Segment Open

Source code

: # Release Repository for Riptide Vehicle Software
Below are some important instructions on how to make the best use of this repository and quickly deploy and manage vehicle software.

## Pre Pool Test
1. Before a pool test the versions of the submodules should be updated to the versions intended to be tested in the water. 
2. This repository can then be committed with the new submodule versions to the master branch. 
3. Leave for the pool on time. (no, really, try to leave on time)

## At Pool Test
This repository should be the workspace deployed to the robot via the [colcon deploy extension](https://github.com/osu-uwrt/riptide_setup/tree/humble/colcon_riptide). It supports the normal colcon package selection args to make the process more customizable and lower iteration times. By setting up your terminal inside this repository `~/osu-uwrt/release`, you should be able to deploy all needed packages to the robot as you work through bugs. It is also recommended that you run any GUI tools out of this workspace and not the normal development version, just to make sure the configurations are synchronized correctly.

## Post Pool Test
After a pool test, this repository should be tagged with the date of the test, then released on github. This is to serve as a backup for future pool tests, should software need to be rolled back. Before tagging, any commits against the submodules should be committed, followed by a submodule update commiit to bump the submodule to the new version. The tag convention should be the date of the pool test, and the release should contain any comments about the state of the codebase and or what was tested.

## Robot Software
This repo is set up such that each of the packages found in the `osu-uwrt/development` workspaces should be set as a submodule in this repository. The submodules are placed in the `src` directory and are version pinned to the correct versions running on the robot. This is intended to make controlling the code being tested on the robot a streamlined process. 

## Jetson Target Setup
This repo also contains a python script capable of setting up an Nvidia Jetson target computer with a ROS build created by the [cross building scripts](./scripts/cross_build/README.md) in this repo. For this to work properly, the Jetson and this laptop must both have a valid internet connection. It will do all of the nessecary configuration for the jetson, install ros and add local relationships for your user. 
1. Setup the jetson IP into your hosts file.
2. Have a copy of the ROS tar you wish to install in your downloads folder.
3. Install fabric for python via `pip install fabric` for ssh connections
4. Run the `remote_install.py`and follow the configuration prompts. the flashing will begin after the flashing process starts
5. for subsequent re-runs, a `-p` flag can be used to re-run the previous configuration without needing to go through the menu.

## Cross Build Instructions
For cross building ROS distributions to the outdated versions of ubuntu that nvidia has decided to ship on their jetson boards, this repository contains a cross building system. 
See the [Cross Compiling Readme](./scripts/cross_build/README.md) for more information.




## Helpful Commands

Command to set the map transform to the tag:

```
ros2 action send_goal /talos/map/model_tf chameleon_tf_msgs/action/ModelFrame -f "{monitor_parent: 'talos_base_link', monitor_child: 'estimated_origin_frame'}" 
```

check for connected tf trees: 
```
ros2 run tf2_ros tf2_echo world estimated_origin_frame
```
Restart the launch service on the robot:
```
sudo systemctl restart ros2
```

Segment Closed

* TASK OBJECTIVE: Set down, exactly and in full, the lines from the one containing "## Helpful Commands" through the end of the entries; no other line belongs.

* ANSWER AREA:
## Helpful Commands

Command to set the map transform to the tag:

```
ros2 action send_goal /talos/map/model_tf chameleon_tf_msgs/action/ModelFrame -f "{monitor_parent: 'talos_base_link', monitor_child: 'estimated_origin_frame'}" 
```

check for connected tf trees: 
```
ros2 run tf2_ros tf2_echo world estimated_origin_frame
```
Restart the launch service on the robot:
```
sudo systemctl restart ros2
```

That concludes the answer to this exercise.